_Data excerpts:_
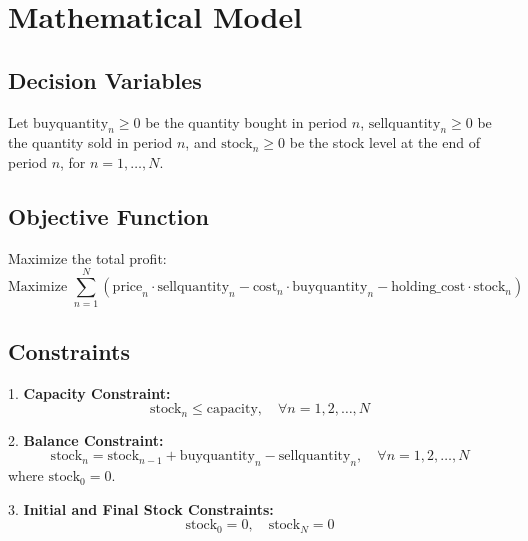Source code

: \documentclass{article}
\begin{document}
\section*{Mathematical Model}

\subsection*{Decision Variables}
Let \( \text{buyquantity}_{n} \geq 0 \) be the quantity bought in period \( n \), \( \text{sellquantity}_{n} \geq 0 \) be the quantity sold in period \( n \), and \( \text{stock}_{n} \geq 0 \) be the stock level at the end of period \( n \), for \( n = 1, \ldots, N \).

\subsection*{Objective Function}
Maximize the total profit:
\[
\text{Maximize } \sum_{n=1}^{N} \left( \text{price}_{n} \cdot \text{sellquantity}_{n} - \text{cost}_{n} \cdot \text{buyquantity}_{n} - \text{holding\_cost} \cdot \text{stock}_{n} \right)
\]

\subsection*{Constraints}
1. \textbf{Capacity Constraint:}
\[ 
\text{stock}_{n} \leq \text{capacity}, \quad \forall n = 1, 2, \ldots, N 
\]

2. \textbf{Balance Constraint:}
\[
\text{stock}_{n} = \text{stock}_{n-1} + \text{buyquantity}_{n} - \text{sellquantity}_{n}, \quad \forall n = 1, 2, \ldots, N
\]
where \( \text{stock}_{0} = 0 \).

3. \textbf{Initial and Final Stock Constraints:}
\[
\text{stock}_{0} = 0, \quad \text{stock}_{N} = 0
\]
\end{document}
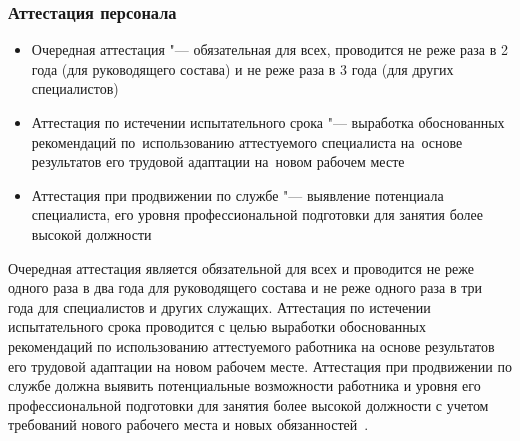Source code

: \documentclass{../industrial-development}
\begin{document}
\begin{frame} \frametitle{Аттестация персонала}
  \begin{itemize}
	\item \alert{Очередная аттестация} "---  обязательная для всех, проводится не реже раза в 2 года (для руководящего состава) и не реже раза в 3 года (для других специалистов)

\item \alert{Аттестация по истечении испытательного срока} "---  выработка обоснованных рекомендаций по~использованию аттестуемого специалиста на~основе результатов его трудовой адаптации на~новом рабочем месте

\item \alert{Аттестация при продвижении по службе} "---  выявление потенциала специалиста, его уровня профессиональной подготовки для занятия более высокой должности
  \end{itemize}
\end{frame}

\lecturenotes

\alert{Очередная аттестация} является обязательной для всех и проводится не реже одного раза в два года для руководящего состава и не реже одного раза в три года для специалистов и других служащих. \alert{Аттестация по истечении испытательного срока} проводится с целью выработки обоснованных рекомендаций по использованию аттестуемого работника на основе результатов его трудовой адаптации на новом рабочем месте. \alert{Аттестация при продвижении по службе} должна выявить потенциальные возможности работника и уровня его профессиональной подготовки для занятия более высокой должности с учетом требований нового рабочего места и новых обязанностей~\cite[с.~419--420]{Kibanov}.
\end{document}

_Exercise prompt:_
Find the lines above that hold "новом", then copy each of them.

_Expected answer:_
\item \alert{Аттестация по истечении испытательного срока} "---  выработка обоснованных рекомендаций по~использованию аттестуемого специалиста на~основе результатов его трудовой адаптации на~новом рабочем месте
\alert{Очередная аттестация} является обязательной для всех и проводится не реже одного раза в два года для руководящего состава и не реже одного раза в три года для специалистов и других служащих. \alert{Аттестация по истечении испытательного срока} проводится с целью выработки обоснованных рекомендаций по использованию аттестуемого работника на основе результатов его трудовой адаптации на новом рабочем месте. \alert{Аттестация при продвижении по службе} должна выявить потенциальные возможности работника и уровня его профессиональной подготовки для занятия более высокой должности с учетом требований нового рабочего места и новых обязанностей~\cite[с.~419--420]{Kibanov}.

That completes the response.